Il en rêvait depuis presque toujours, il a fini par y arriver. Régis Galle-Mannarini, le prodigieux guitariste qui trimbale sa guitare classique depuis l’île de beauté jusqu’aux rivages de la ville de St-Raphaël, a enfin eu la chance de jouer dans un écrin à la mesure émotionnelle de son talent. Déjà très fier d’avoir eu le privilège de se produire sur le parvis de la vieille église de la rue des templiers à plusieurs reprises, le jeune virtuose a enfin eu l’immense bonheur de jouer non pas devant, mais dedans. Et bizarrement, sa musique a pris une autre dimension.

Des histoires, des notes et des copains

Ceux qui le connaissent savent que Régis Galle-Mannarini puise son inspiration dans ce qui l’entoure : son histoire personnelle, les traditions corses, et aussi les paysages merveilleux qui sont l’écrin de son parcours personnel. Il mêle habilement divers styles musicaux traditionnels (ballades, sérénades) à des thèmes bien précis qui guident sa manière de composer. Doté de grandes capacités techniques, le résultat est un délicieux mélange de virtuosité, de lyrisme et de bon goût. Il a profité de ce concert exceptionnel pour renouveler son répertoire et présenter de nouvelles choses, encore plus ambitieuses que ce qu’il jouait par le passé.

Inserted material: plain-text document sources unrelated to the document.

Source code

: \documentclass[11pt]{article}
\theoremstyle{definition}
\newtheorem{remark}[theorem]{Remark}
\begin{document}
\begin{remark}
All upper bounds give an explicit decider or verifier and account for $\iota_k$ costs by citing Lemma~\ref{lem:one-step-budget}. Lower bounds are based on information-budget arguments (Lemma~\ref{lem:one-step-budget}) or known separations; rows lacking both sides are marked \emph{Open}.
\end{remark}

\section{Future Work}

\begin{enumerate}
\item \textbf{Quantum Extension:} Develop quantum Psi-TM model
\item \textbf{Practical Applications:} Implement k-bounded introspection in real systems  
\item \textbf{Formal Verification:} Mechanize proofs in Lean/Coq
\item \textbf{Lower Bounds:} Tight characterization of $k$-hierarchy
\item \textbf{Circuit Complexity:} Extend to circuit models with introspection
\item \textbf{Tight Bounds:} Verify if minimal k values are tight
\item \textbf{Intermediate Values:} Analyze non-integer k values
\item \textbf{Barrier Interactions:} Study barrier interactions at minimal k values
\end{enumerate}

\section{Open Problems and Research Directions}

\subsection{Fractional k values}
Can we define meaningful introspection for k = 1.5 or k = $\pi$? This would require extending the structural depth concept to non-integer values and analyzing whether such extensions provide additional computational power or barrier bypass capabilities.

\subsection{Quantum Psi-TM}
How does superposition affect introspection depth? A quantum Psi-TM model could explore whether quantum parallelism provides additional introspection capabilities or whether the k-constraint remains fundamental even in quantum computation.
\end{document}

Chose amusante et très communicative, Régis partage entre chaque titre son propre rapport avec la composition qu’il va interpréter. La salle comble (110 places assises, pas une de plus) écoute avec attention chacune de ces anecdotes, et s’approprie ainsi une petite part de l’histoire personnelle du guitariste, son enfance, sa famille, ses voyages, ses épreuves.

Et d’ailleurs, comme Régis Galle-Mannarini aime beaucoup le partage, il a invité ses amis de Triven Nuevo Flamenco à partager un bout de cette scène exceptionnelle avec lui, pour revisiter un répertoire qui lui est un peu moins familier, mais que les musiciens ont réarrangé pour en proposer leur propre vision, manifestement au goût du public. Un très beau moment de musique, solennel, où le silence christique ne laissait place qu’au son cristallin des cordes, qui s’est chaque fois éteint dans un tonnerre d’applaudissements. Mille fois mérité.